Hiya - sorry, have been off again, working and then away for a family 'do'.
Sounds like you had a really horrible w/e - so sorry - and sad, because you should be able to celebrate children's birthdays not just for the child's sake, but as parents - 'aaaaah, can you remember when he was born' etc. I had noticed that you held the party at your Mums (and can guess why that would be a good idea!) - but horrified that he has neither attended (let alone helped) not bought dS any presents .
I can see why you don't want to rush to live with your mum, either - you should have had his jeans ready, ffs!! And if there is no tumble dryer and he won't have clothes drying in the house, then his jeans will tend to get damp in the rain, won't they! Unless he thinks you have the power to change the weather, I think he had better take his stuff to the launderette!
This isn't about jeans or launderettes is it though? And I don't know how far it is worth causing hassle in order to argue through ONE aspect of his treatment of you. IF you think he can change, and you can save your relationship, it would be worth fighting through these individual situations - and a whole lot more would have to happen besides - like him go to AM, learn to love the children like a proper dad, deal with his obsesive problems, etc etc.

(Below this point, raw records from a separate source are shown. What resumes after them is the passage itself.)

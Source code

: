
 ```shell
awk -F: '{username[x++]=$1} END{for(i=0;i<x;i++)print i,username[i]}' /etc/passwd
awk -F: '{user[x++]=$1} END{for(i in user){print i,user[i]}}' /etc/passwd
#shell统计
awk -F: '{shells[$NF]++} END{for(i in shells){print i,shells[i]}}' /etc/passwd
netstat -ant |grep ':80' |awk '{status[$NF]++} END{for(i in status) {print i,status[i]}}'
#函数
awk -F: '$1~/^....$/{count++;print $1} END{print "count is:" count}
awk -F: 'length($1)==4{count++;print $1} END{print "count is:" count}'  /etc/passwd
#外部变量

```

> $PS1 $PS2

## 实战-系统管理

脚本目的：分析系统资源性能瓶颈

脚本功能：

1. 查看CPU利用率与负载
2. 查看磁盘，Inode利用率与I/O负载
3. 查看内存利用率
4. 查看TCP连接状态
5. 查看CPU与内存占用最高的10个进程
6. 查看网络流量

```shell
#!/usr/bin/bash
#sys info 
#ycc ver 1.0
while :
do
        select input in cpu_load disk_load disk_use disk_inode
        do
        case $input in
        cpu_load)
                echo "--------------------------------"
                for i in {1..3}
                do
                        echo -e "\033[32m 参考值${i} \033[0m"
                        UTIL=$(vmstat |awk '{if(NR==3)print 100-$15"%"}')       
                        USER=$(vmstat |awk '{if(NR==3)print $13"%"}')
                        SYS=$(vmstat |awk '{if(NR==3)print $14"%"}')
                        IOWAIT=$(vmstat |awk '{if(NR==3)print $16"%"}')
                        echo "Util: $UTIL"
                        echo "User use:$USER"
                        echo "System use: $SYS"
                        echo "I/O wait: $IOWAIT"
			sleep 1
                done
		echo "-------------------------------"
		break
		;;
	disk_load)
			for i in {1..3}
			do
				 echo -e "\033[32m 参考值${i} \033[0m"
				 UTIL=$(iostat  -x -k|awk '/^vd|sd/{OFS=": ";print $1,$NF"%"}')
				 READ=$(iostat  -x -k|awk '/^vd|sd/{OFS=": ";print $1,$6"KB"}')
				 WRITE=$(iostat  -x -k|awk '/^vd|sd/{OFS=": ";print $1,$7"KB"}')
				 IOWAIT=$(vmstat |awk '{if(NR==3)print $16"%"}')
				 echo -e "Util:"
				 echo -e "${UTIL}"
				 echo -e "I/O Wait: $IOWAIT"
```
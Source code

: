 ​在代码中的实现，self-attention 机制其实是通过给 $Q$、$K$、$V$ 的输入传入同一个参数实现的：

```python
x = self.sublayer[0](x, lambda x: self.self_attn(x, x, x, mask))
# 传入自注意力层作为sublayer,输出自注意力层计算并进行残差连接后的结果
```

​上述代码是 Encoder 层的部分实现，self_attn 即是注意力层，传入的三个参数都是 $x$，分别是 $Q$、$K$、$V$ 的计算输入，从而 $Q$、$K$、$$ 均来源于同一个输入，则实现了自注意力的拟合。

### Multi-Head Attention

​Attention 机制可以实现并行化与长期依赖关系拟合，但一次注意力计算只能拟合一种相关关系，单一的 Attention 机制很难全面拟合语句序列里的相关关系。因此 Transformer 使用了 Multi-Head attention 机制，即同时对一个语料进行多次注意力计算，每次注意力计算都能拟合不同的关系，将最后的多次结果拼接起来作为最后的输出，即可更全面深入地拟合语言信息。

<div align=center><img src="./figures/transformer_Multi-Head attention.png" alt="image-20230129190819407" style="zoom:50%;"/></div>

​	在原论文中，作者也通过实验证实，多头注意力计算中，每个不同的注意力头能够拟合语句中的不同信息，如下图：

If in the longer term you are aware that you will have to, and want to leave him, I think you are better conserving your energy and focus to that end. Save money where you can (what would he say if you said 'oh, by the way DS's presents cost this - since he thinks they are from both of us, will you be paying me back any of it??' Then you could squirrel away the money he gives you - but not pursue it as a row if he doesn't offer any), continue to seek financial and legal advice, go to your course and gather energy for living alone.
And remember, HE hasn't been your whole world for 10 years - you have had children for the last 6, you have friendships, you have your job and good relationships with colleagues - there is a LOT more in your life than him.
But I know it is a serious change, however horrible he makes life!
Anyway, once again, give yourself a huge pat on the back - against all the odds, you gave DS a lovely birthday, a great party, and obvioulsy a Thunderbirds Rocket has made his little heart glad. WELL DONE! You are a great Mum.